Van Williams, star of the 1960s action sci-fi series The Green Hornet, has died, according to The Hollywood Reporter. He was 82.
Born Van Zandt Jarvis Williams on Feb. 27, 1934 in Forth Worth, Texas, the actor passed away Nov. 29 of kidney failure in Scottsdale, Arizona where he lived with his wife of 57 years, Vicki Flaxman Richards.
Williams grew up on a ranch outside Fort Worth and later studied animal husbandry and business at Texas Christian University. When he and his father wrangled over ranch policy, Van lit out for the wide open spaces of Hawaii in 1956. It was there, while working as a diving instructor at the Hawaiian Village hotel in Honolulu, that Williams met producer Mike Todd (Around the World in 80 Days), who suggested he come to Hollywood and try acting. Todd died in a plane crash a short time later, but Williams, intrigued, went anyway. He quickly landed small parts, including a General Electric Theater production hosted by Ronald Reagan.
The actor starred in crime drama Bourbon Street Beat (1959) and drama series Surfside 6 (1960) before scoring the leading role of newspaper publisher Britt Reid/The Green Hornet on The Green Hornet in 1966, in which he donned an eye mask and a trench coat. He starred opposite Bruce Lee (Kato), who played his martial arts expert manservant-partner on the ABC series. On the show, the duo would jump into their gadget-packed Black Beauty ultra car and zap bad guys.
“I really didn’t want to do the show,” Williams previously told PEOPLE of his role. “I did it because the producers said it wouldn’t be like Batman. I wanted to do it straight, but I started receiving criticism. I started to hate the show.”
After earning notoriety as The Green Hornet, Williams went on to star in Westwind (1975) and took recurring guest roles in numerous crime and adventure-centric series, including The Streets of San Francisco, The Red Hand Gang and How the West Was Won. Most recently, Williams appeared in the 1993 biography Dragon: The Bruce Lee Story as the Green Hornet director.

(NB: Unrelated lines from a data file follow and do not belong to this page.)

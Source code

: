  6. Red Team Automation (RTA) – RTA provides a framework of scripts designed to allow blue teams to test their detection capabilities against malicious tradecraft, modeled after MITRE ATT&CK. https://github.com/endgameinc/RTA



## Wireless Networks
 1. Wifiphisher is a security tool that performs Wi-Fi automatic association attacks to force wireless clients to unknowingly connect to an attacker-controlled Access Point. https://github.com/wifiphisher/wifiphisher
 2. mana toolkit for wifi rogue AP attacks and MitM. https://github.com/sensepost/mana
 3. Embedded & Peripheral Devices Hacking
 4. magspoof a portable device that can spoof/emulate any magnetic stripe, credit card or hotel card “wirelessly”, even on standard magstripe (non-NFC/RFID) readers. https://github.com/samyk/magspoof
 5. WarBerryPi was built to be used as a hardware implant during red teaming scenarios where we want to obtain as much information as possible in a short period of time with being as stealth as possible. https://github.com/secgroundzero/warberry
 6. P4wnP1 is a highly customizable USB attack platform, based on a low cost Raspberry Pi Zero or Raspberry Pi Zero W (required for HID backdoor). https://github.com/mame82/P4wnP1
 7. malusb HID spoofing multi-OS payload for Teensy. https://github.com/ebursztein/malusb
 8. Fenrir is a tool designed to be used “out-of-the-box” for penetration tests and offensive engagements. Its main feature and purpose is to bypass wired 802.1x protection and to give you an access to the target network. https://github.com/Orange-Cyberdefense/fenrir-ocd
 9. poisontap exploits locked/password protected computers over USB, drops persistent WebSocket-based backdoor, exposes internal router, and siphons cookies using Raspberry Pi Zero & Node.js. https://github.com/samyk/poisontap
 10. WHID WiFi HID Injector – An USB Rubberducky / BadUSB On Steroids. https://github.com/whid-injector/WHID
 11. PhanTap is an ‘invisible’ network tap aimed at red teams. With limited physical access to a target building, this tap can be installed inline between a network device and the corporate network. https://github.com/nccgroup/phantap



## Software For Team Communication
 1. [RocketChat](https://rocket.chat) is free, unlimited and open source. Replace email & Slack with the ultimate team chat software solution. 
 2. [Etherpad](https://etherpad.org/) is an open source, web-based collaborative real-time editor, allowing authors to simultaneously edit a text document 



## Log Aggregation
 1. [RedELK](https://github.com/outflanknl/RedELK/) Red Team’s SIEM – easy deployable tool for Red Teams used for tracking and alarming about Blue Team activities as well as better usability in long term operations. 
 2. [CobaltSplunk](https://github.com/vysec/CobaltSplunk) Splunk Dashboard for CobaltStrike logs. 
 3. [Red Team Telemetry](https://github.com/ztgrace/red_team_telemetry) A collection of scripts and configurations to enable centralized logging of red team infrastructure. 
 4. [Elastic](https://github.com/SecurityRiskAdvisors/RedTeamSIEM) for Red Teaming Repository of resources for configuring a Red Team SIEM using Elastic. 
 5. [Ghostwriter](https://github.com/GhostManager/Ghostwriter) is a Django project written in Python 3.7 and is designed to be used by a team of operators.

Following The Green Hornet, offers of new parts began to wane, as did his interest in acting. “I don’t miss show business at all,” Williams said. “I felt like a monkey in the zoo. There was absolutely no privacy.”
The six foot, dark-haired, blue-eyed actor shared two children — twin daughters Lisa and Lynne — with ex-wife Drucilla Jane Greenhaw (they divorced in the late 1950s), and three children — daughters Nina, Tia and Britt — with Vicki, to whom he was married up until the time of his death.